Unlike shareholders of ordinary companies, mutual fund shareholders do not sell their shares - they redeem them from the issuing funds for cash. We argue that this unique form of exit almost completely eliminates mutual fund investors’ incentives to use voting, boards, and fee liability. Investors will almost never become active in their funds even if the investors are large and sophisticated and even if most of the mutual fund market is not competitive. We also catalogue a number of unintended and harmful ways in which exit distorts voting, boards, and fee liability. Exit interacts with voting, for example, to make firing managers impossible and to prevent investors from receiving notice of fee increases. Exit also interacts with fee liability to cause recoveries to go to the wrong investors and to discourage investors from moving to lower-fee funds. Though exit gives investors a powerful tool to protect their interests, the net effect of exit on many investors is ambiguous, because investors who do not use their rights to leave underperforming funds cannot expect activism by other investors to improve the funds. Ultimately, exit causes mutual funds to look more like products than like ordinary companies.
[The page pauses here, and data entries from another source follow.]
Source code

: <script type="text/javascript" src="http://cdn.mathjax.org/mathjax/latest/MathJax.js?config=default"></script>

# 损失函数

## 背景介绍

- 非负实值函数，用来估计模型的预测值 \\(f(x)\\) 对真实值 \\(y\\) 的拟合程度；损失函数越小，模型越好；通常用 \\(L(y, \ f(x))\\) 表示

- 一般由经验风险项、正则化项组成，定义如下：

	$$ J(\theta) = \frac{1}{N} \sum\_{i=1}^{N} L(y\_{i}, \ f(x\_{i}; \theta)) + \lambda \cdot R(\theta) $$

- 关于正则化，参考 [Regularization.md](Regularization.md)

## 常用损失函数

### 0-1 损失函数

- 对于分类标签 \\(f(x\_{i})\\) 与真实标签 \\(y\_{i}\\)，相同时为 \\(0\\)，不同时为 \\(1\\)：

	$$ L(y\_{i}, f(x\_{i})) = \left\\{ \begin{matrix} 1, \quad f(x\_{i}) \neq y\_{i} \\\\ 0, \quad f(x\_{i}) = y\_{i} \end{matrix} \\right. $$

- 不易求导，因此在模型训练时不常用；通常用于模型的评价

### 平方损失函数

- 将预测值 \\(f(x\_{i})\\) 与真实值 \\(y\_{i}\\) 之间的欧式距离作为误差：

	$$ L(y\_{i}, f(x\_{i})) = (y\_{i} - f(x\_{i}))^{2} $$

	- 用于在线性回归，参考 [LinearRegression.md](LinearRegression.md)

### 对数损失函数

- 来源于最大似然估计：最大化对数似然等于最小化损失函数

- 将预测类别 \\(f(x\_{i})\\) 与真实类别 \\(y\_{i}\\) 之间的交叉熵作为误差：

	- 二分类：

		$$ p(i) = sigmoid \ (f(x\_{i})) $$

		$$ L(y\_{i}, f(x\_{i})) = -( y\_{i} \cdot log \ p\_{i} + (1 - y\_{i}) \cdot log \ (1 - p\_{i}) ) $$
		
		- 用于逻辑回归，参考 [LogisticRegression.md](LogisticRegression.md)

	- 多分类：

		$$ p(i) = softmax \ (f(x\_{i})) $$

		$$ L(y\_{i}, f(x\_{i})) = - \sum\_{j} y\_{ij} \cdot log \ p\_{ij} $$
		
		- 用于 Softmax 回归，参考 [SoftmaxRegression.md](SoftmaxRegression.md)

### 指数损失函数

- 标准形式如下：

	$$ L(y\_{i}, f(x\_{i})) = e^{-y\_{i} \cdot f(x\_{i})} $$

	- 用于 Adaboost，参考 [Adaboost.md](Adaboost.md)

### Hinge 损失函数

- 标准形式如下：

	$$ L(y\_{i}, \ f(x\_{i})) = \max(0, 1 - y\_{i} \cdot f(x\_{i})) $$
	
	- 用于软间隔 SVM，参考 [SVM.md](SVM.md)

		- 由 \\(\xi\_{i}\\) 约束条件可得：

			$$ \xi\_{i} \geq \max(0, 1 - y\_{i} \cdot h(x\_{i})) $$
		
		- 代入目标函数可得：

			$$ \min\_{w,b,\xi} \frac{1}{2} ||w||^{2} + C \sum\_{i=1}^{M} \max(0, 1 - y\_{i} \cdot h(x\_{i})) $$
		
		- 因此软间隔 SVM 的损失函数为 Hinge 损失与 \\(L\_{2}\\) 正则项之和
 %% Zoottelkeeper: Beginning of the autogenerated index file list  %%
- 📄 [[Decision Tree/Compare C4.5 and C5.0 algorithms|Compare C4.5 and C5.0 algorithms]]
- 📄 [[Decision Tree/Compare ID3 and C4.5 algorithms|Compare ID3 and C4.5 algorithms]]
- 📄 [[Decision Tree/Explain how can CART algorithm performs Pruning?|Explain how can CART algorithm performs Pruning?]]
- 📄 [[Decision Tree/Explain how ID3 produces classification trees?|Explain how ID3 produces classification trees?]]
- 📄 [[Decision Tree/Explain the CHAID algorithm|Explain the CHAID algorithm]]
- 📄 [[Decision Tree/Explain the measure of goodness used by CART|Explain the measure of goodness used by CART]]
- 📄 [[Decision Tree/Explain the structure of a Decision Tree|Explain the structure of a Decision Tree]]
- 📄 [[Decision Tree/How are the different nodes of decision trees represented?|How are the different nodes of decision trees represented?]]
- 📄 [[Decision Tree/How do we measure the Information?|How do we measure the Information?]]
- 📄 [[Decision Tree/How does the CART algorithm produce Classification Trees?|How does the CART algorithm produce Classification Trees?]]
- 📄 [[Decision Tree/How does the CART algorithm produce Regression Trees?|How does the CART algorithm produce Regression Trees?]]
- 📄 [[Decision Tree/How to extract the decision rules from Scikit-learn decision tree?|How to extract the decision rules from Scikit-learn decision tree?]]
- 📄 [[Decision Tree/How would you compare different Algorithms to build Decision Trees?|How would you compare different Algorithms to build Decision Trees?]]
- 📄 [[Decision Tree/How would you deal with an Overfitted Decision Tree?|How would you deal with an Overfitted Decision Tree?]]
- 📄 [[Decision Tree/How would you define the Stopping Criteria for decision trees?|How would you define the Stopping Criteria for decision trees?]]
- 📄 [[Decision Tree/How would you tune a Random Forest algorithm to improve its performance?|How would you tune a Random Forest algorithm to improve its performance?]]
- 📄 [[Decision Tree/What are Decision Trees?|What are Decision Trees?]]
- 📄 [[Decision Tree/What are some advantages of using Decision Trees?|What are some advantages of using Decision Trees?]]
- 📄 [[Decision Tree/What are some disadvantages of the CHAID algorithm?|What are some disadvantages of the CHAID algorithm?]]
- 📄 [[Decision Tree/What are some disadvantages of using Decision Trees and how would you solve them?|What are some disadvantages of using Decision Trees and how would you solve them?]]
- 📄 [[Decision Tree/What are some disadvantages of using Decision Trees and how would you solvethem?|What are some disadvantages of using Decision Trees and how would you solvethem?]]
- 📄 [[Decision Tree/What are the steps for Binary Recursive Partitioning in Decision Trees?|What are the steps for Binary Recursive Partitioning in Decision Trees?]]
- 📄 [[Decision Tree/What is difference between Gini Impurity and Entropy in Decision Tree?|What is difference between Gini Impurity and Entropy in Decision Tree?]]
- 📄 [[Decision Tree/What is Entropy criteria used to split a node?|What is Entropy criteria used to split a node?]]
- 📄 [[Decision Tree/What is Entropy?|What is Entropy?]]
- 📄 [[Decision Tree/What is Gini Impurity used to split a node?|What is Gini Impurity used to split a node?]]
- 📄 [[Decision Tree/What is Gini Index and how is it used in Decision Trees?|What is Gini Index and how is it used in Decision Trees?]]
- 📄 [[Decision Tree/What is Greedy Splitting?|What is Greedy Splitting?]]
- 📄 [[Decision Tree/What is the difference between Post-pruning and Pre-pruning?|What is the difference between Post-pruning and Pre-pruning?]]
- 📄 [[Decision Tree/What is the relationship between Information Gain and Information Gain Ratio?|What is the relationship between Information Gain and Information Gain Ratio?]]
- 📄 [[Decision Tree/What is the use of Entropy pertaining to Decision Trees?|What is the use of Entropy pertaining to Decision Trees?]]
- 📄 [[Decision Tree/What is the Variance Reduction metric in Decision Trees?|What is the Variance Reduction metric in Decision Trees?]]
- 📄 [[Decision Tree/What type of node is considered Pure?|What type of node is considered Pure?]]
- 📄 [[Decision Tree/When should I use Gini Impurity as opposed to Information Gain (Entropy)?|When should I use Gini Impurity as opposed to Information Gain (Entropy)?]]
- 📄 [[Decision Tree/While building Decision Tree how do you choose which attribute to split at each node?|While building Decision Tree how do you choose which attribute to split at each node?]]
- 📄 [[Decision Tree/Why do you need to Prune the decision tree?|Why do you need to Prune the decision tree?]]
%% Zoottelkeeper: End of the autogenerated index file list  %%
Voting, boards, and fee liability therefore have limited value, and whatever benefits they now achieve could be achieved more effectively and at lower cost by product-style regulation that applies automatically without investor action or that prompts investors to use exit rights effectively.

Citation
Quinn Curtis & John D. Morley, Taking Exit Rights Seriously: Why Governance and Fee Litigation Don’t Work in Mutual Funds, 120 Yale Law Journal, 84–143 (2010).